(Beginning of Data in this exercise)

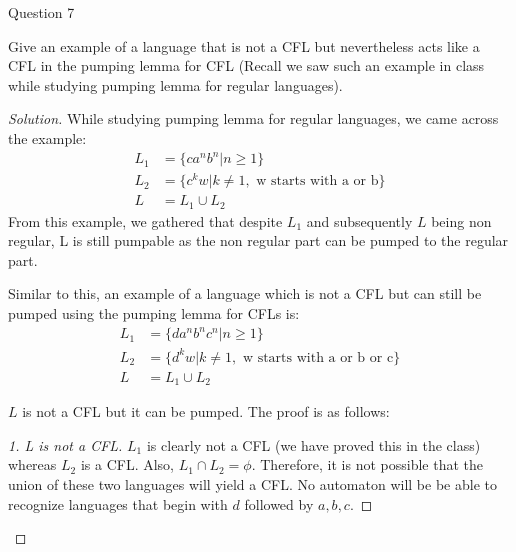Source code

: \begin{solution}{Question 7}\label{ques:7}
    \begin{question}
     Give an example of a language that is not a CFL but nevertheless acts like a CFL in the pumping lemma for CFL (Recall we saw such an example in class while studying pumping lemma for regular languages). 
    \end{question}
    \tcblower{}
    \begin{proof}[Solution]
        While studying pumping lemma for regular languages, we came across the example: 
        \begin{equation}
            \begin{split}
                L_1 &= \{ ca^n b^n | n \geq 1\}\\
                L_2 &= \{ c^kw | k\neq 1, \text{ w starts with a or b}\}\\
                L &= L_1 \cup L_2
            \end{split}
        \end{equation}
        From this example, we gathered that despite $L_1$ and subsequently $L$ being non regular, L is still pumpable as the non regular part can be pumped to the regular part.\par
        Similar to this, an example of a language which is not a CFL but can still be pumped using the pumping lemma for CFLs is:
        \begin{equation}
            \begin{split}
                L_1 &= \{ d a^n b^n c^n | n \geq 1\}\\
                L_2 &= \{ d^kw | k\neq 1, \text{ w starts with a or b or c}\}\\
                L &= L_1 \cup L_2
            \end{split}
        \end{equation}
        
        $L$ is not a CFL but it can be pumped. The proof is as follows:
        
        \begin{proof}[1. L is not a CFL]
            $L_1$ is clearly not a CFL (we have proved this in the class) whereas $L_2$ is a CFL. Also, $L_1 \cap L_2 = \phi$. Therefore, it is not possible that the union of these two languages will yield a CFL. No automaton will be be able to recognize languages that begin with $d$ followed by $a, b, c$.
        \end{proof}
        

\end{proof}
\end{solution}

(End of Data in this exercise)

** What to work on **
Where a line of the records has the string "proof", copy that line.

** Expected answer **
    \begin{proof}[Solution]
        $L$ is not a CFL but it can be pumped. The proof is as follows:
        \begin{proof}[1. L is not a CFL]
        \end{proof}
\end{proof}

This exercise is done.